Het algemene verzekeringsrecht is in principe op alle verzekeringen
van toepassing, dus ook op zorgverzekeringen in de zin van de
Zorgverzekeringswet en op aanvullende verzekeringen. In het BW is
onder meer geregeld dat een verzekeraar geen schade vergoedt aan een
verzekerde die de schade met opzet of door roekeloosheid heeft
veroorzaakt.
Van dit artikel mag echter in de verzekeringsovereenkomst worden
afgeweken.
De verzekeringnemer en de verzekeraar kunnen dus afspreken dat de
verzekeraar de schaden in geval van opzet of roekeloosheid wél
vergoedt.
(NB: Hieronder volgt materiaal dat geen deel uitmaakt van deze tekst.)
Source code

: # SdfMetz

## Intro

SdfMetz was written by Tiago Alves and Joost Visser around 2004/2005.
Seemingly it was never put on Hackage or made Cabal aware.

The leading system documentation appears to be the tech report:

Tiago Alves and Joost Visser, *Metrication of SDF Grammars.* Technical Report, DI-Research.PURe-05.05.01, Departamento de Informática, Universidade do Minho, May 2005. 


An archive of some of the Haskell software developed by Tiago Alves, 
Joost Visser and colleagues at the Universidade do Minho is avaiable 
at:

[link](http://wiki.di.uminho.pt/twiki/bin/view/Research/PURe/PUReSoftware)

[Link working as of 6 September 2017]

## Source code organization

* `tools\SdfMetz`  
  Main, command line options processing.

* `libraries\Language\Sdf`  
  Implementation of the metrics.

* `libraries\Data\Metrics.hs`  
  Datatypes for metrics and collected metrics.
Verzekeraars kunnen op dit punt met elkaar concurreren.
Opneming van artikel 15 in de Zorgverzekeringswet heeft tot gevolg dat
zorgverzekeraars op grond van die zorgverzekering verzekerde zorg ook
moeten leveren of vergoeden indien de behoefte aan die zorg aan opzet
of roekeloosheid van de verzekerde te wijten is.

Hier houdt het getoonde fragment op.